Items listed in a dataset:
*** Begin section ***

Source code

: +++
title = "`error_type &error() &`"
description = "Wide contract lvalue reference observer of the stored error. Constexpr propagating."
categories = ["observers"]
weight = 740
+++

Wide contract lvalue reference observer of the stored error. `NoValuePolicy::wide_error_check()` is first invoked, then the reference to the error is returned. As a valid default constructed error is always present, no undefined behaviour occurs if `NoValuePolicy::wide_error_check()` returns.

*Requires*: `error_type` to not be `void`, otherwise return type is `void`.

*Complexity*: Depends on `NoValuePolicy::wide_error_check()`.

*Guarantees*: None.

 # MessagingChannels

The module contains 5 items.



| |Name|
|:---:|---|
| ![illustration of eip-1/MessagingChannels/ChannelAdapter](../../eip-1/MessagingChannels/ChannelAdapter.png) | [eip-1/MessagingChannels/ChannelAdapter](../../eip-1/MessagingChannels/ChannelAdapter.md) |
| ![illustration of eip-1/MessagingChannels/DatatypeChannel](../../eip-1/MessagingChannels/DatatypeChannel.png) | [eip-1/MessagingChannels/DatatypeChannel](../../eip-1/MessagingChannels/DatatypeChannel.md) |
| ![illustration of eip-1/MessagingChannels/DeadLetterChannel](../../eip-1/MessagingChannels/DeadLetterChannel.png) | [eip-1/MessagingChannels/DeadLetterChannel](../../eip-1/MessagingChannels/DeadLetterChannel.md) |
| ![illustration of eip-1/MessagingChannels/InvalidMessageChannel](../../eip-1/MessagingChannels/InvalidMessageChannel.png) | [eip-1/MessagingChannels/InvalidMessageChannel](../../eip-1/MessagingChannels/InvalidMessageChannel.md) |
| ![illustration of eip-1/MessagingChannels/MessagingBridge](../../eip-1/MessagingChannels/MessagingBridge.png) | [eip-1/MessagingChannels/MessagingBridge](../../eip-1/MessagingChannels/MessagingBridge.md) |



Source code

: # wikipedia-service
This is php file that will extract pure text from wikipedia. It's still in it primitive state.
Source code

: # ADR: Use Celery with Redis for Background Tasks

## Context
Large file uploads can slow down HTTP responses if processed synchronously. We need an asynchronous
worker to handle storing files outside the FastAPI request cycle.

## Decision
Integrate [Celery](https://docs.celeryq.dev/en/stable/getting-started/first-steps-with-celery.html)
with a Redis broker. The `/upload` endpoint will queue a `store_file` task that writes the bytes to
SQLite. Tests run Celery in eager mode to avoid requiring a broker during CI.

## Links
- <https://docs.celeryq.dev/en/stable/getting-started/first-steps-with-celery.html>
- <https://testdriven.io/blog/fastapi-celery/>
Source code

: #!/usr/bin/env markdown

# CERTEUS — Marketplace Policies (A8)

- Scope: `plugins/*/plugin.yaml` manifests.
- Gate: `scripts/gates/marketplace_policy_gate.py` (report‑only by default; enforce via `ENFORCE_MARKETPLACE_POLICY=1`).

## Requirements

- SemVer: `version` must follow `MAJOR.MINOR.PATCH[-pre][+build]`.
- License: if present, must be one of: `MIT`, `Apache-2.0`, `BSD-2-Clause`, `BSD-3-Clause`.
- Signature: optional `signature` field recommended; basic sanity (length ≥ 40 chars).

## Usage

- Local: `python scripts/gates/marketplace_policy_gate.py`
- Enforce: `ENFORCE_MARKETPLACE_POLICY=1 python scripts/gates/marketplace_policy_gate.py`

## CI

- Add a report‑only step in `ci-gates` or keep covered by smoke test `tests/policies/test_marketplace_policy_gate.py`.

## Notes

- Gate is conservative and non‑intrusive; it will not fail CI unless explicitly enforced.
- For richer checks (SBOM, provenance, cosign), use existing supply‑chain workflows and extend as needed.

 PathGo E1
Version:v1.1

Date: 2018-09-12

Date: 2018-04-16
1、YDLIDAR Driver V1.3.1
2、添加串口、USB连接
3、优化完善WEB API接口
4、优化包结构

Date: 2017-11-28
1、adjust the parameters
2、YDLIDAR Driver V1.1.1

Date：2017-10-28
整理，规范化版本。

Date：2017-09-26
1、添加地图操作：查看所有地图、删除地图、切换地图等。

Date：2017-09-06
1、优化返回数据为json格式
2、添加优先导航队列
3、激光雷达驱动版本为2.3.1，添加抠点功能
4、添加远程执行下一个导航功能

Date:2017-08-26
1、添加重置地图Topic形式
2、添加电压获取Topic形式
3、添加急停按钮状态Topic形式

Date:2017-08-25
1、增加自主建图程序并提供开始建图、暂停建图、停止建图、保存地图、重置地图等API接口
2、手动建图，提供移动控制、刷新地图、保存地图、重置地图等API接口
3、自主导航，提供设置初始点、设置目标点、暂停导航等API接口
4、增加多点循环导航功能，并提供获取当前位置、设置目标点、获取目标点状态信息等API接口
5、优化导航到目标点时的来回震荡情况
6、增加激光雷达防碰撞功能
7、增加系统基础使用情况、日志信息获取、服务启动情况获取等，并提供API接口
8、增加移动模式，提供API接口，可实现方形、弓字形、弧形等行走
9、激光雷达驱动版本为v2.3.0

*** End section ***

EXERCISE OBJECTIVE - All of the entries above need to be reproduced verbatim.

TASK RESULT -
Source code

: +++
title = "`error_type &error() &`"
description = "Wide contract lvalue reference observer of the stored error. Constexpr propagating."
categories = ["observers"]
weight = 740
+++

Wide contract lvalue reference observer of the stored error. `NoValuePolicy::wide_error_check()` is first invoked, then the reference to the error is returned. As a valid default constructed error is always present, no undefined behaviour occurs if `NoValuePolicy::wide_error_check()` returns.

*Requires*: `error_type` to not be `void`, otherwise return type is `void`.

*Complexity*: Depends on `NoValuePolicy::wide_error_check()`.

*Guarantees*: None.

 # MessagingChannels

The module contains 5 items.



| |Name|
|:---:|---|
| ![illustration of eip-1/MessagingChannels/ChannelAdapter](../../eip-1/MessagingChannels/ChannelAdapter.png) | [eip-1/MessagingChannels/ChannelAdapter](../../eip-1/MessagingChannels/ChannelAdapter.md) |
| ![illustration of eip-1/MessagingChannels/DatatypeChannel](../../eip-1/MessagingChannels/DatatypeChannel.png) | [eip-1/MessagingChannels/DatatypeChannel](../../eip-1/MessagingChannels/DatatypeChannel.md) |
| ![illustration of eip-1/MessagingChannels/DeadLetterChannel](../../eip-1/MessagingChannels/DeadLetterChannel.png) | [eip-1/MessagingChannels/DeadLetterChannel](../../eip-1/MessagingChannels/DeadLetterChannel.md) |
| ![illustration of eip-1/MessagingChannels/InvalidMessageChannel](../../eip-1/MessagingChannels/InvalidMessageChannel.png) | [eip-1/MessagingChannels/InvalidMessageChannel](../../eip-1/MessagingChannels/InvalidMessageChannel.md) |
| ![illustration of eip-1/MessagingChannels/MessagingBridge](../../eip-1/MessagingChannels/MessagingBridge.png) | [eip-1/MessagingChannels/MessagingBridge](../../eip-1/MessagingChannels/MessagingBridge.md) |



Source code

: # wikipedia-service
This is php file that will extract pure text from wikipedia. It's still in it primitive state.
Source code

: # ADR: Use Celery with Redis for Background Tasks

## Context
Large file uploads can slow down HTTP responses if processed synchronously. We need an asynchronous
worker to handle storing files outside the FastAPI request cycle.

## Decision
Integrate [Celery](https://docs.celeryq.dev/en/stable/getting-started/first-steps-with-celery.html)
with a Redis broker. The `/upload` endpoint will queue a `store_file` task that writes the bytes to
SQLite. Tests run Celery in eager mode to avoid requiring a broker during CI.

## Links
- <https://docs.celeryq.dev/en/stable/getting-started/first-steps-with-celery.html>
- <https://testdriven.io/blog/fastapi-celery/>
Source code

: #!/usr/bin/env markdown

# CERTEUS — Marketplace Policies (A8)

- Scope: `plugins/*/plugin.yaml` manifests.
- Gate: `scripts/gates/marketplace_policy_gate.py` (report‑only by default; enforce via `ENFORCE_MARKETPLACE_POLICY=1`).

## Requirements

- SemVer: `version` must follow `MAJOR.MINOR.PATCH[-pre][+build]`.
- License: if present, must be one of: `MIT`, `Apache-2.0`, `BSD-2-Clause`, `BSD-3-Clause`.
- Signature: optional `signature` field recommended; basic sanity (length ≥ 40 chars).

## Usage

- Local: `python scripts/gates/marketplace_policy_gate.py`
- Enforce: `ENFORCE_MARKETPLACE_POLICY=1 python scripts/gates/marketplace_policy_gate.py`

## CI

- Add a report‑only step in `ci-gates` or keep covered by smoke test `tests/policies/test_marketplace_policy_gate.py`.

## Notes

- Gate is conservative and non‑intrusive; it will not fail CI unless explicitly enforced.
- For richer checks (SBOM, provenance, cosign), use existing supply‑chain workflows and extend as needed.

 PathGo E1
Version:v1.1

Date: 2018-09-12

Date: 2018-04-16
1、YDLIDAR Driver V1.3.1
2、添加串口、USB连接
3、优化完善WEB API接口
4、优化包结构

Date: 2017-11-28
1、adjust the parameters
2、YDLIDAR Driver V1.1.1

Date：2017-10-28
整理，规范化版本。

Date：2017-09-26
1、添加地图操作：查看所有地图、删除地图、切换地图等。

Date：2017-09-06
1、优化返回数据为json格式
2、添加优先导航队列
3、激光雷达驱动版本为2.3.1，添加抠点功能
4、添加远程执行下一个导航功能

Date:2017-08-26
1、添加重置地图Topic形式
2、添加电压获取Topic形式
3、添加急停按钮状态Topic形式

Date:2017-08-25
1、增加自主建图程序并提供开始建图、暂停建图、停止建图、保存地图、重置地图等API接口
2、手动建图，提供移动控制、刷新地图、保存地图、重置地图等API接口
3、自主导航，提供设置初始点、设置目标点、暂停导航等API接口
4、增加多点循环导航功能，并提供获取当前位置、设置目标点、获取目标点状态信息等API接口
5、优化导航到目标点时的来回震荡情况
6、增加激光雷达防碰撞功能
7、增加系统基础使用情况、日志信息获取、服务启动情况获取等，并提供API接口
8、增加移动模式，提供API接口，可实现方形、弓字形、弧形等行走
9、激光雷达驱动版本为v2.3.0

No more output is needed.